---------- EXERCISE INPUT

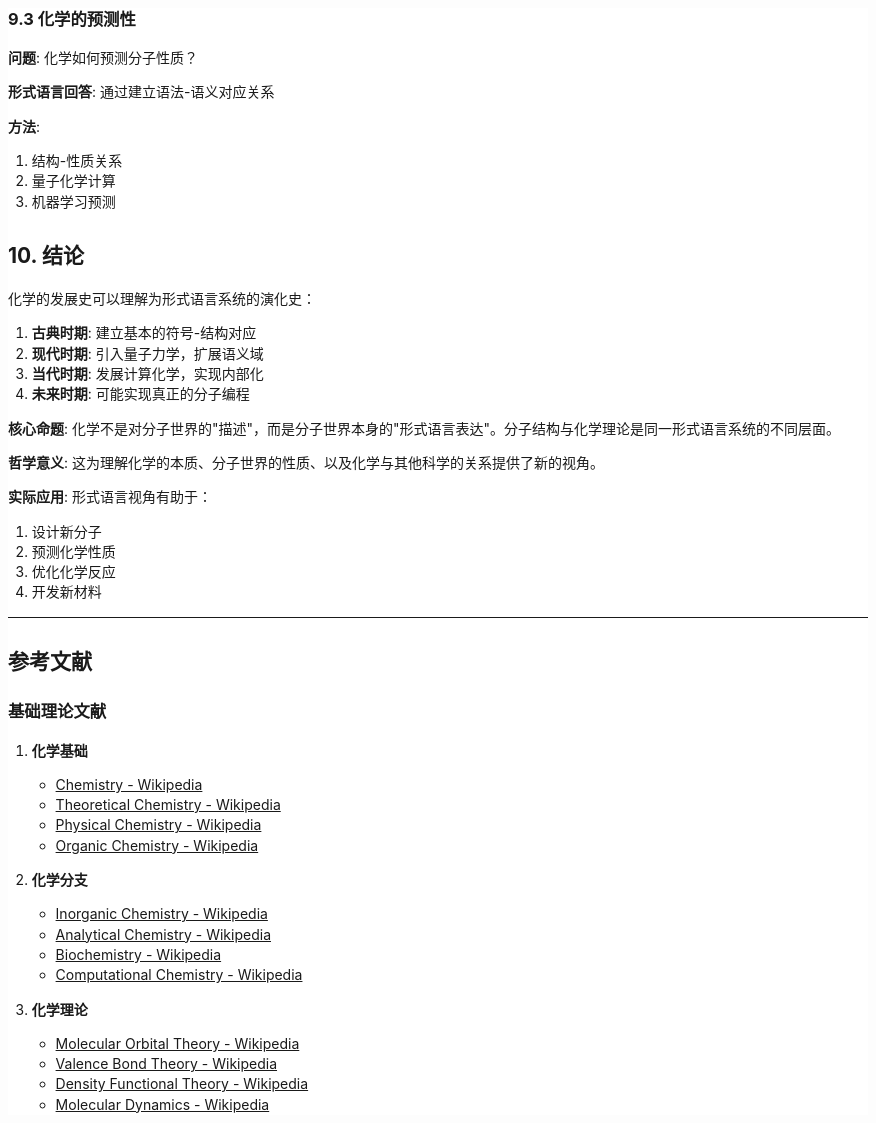 ### 9.3 化学的预测性

**问题**: 化学如何预测分子性质？

**形式语言回答**: 通过建立语法-语义对应关系

**方法**:

1. 结构-性质关系
2. 量子化学计算
3. 机器学习预测

## 10. 结论

化学的发展史可以理解为形式语言系统的演化史：

1. **古典时期**: 建立基本的符号-结构对应
2. **现代时期**: 引入量子力学，扩展语义域
3. **当代时期**: 发展计算化学，实现内部化
4. **未来时期**: 可能实现真正的分子编程

**核心命题**: 化学不是对分子世界的"描述"，而是分子世界本身的"形式语言表达"。分子结构与化学理论是同一形式语言系统的不同层面。

**哲学意义**: 这为理解化学的本质、分子世界的性质、以及化学与其他科学的关系提供了新的视角。

**实际应用**: 形式语言视角有助于：

1. 设计新分子
2. 预测化学性质
3. 优化化学反应
4. 开发新材料

---

## 参考文献

### 基础理论文献

1. **化学基础**
   - [Chemistry - Wikipedia](https://en.wikipedia.org/wiki/Chemistry)
   - [Theoretical Chemistry - Wikipedia](https://en.wikipedia.org/wiki/Theoretical_chemistry)
   - [Physical Chemistry - Wikipedia](https://en.wikipedia.org/wiki/Physical_chemistry)
   - [Organic Chemistry - Wikipedia](https://en.wikipedia.org/wiki/Organic_chemistry)

2. **化学分支**
   - [Inorganic Chemistry - Wikipedia](https://en.wikipedia.org/wiki/Inorganic_chemistry)
   - [Analytical Chemistry - Wikipedia](https://en.wikipedia.org/wiki/Analytical_chemistry)
   - [Biochemistry - Wikipedia](https://en.wikipedia.org/wiki/Biochemistry)
   - [Computational Chemistry - Wikipedia](https://en.wikipedia.org/wiki/Computational_chemistry)

3. **化学理论**
   - [Molecular Orbital Theory - Wikipedia](https://en.wikipedia.org/wiki/Molecular_orbital_theory)
   - [Valence Bond Theory - Wikipedia](https://en.wikipedia.org/wiki/Valence_bond_theory)
   - [Density Functional Theory - Wikipedia](https://en.wikipedia.org/wiki/Density_functional_theory)
   - [Molecular Dynamics - Wikipedia](https://en.wikipedia.org/wiki/Molecular_dynamics)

--------------------

**REQUIRED WORK**
Count the lines of the data that hold the string "wiki", and give that number as the entire reply.

**EXERCISE OUTPUT**
12